* **Records shown**:
- - -
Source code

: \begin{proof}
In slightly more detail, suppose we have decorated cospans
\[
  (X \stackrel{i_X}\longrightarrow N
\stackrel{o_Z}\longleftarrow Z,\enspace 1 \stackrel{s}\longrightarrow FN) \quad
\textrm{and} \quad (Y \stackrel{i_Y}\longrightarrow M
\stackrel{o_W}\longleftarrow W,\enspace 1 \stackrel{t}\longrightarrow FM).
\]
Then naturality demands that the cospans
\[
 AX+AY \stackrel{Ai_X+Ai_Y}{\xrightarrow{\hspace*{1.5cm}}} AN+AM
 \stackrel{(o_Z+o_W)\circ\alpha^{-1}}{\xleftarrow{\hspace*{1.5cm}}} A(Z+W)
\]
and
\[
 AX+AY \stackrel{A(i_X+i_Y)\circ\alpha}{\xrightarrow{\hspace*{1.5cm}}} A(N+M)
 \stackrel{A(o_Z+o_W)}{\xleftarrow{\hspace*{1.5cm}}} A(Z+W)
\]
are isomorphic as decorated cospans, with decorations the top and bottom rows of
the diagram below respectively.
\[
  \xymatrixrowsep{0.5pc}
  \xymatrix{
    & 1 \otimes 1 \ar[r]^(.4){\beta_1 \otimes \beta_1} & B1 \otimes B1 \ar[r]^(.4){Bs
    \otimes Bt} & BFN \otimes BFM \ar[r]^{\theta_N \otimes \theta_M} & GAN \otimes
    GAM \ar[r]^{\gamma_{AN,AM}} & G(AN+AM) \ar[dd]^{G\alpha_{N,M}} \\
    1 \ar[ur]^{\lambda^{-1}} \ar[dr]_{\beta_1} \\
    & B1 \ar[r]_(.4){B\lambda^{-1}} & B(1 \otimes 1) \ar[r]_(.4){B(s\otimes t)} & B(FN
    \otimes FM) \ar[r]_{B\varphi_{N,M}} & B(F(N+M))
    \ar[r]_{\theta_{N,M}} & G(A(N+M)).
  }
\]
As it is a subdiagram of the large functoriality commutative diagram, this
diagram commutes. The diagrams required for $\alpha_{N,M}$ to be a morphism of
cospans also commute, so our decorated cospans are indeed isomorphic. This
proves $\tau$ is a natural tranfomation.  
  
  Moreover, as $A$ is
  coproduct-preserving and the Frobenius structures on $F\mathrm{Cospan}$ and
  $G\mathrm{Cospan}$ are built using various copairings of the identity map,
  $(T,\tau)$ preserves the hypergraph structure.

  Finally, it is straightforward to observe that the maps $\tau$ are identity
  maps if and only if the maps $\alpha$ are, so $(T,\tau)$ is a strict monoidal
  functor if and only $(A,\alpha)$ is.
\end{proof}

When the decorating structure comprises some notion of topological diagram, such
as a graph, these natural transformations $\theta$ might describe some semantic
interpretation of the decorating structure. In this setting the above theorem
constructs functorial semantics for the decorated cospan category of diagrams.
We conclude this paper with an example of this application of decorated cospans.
- - -
* **What the task asks**:
The answer must be the full listing, copied exactly.

* **Exercise output**:
Source code

: \begin{proof}
In slightly more detail, suppose we have decorated cospans
\[
  (X \stackrel{i_X}\longrightarrow N
\stackrel{o_Z}\longleftarrow Z,\enspace 1 \stackrel{s}\longrightarrow FN) \quad
\textrm{and} \quad (Y \stackrel{i_Y}\longrightarrow M
\stackrel{o_W}\longleftarrow W,\enspace 1 \stackrel{t}\longrightarrow FM).
\]
Then naturality demands that the cospans
\[
 AX+AY \stackrel{Ai_X+Ai_Y}{\xrightarrow{\hspace*{1.5cm}}} AN+AM
 \stackrel{(o_Z+o_W)\circ\alpha^{-1}}{\xleftarrow{\hspace*{1.5cm}}} A(Z+W)
\]
and
\[
 AX+AY \stackrel{A(i_X+i_Y)\circ\alpha}{\xrightarrow{\hspace*{1.5cm}}} A(N+M)
 \stackrel{A(o_Z+o_W)}{\xleftarrow{\hspace*{1.5cm}}} A(Z+W)
\]
are isomorphic as decorated cospans, with decorations the top and bottom rows of
the diagram below respectively.
\[
  \xymatrixrowsep{0.5pc}
  \xymatrix{
    & 1 \otimes 1 \ar[r]^(.4){\beta_1 \otimes \beta_1} & B1 \otimes B1 \ar[r]^(.4){Bs
    \otimes Bt} & BFN \otimes BFM \ar[r]^{\theta_N \otimes \theta_M} & GAN \otimes
    GAM \ar[r]^{\gamma_{AN,AM}} & G(AN+AM) \ar[dd]^{G\alpha_{N,M}} \\
    1 \ar[ur]^{\lambda^{-1}} \ar[dr]_{\beta_1} \\
    & B1 \ar[r]_(.4){B\lambda^{-1}} & B(1 \otimes 1) \ar[r]_(.4){B(s\otimes t)} & B(FN
    \otimes FM) \ar[r]_{B\varphi_{N,M}} & B(F(N+M))
    \ar[r]_{\theta_{N,M}} & G(A(N+M)).
  }
\]
As it is a subdiagram of the large functoriality commutative diagram, this
diagram commutes. The diagrams required for $\alpha_{N,M}$ to be a morphism of
cospans also commute, so our decorated cospans are indeed isomorphic. This
proves $\tau$ is a natural tranfomation.  
  
  Moreover, as $A$ is
  coproduct-preserving and the Frobenius structures on $F\mathrm{Cospan}$ and
  $G\mathrm{Cospan}$ are built using various copairings of the identity map,
  $(T,\tau)$ preserves the hypergraph structure.

  Finally, it is straightforward to observe that the maps $\tau$ are identity
  maps if and only if the maps $\alpha$ are, so $(T,\tau)$ is a strict monoidal
  functor if and only $(A,\alpha)$ is.
\end{proof}

When the decorating structure comprises some notion of topological diagram, such
as a graph, these natural transformations $\theta$ might describe some semantic
interpretation of the decorating structure. In this setting the above theorem
constructs functorial semantics for the decorated cospan category of diagrams.
We conclude this paper with an example of this application of decorated cospans.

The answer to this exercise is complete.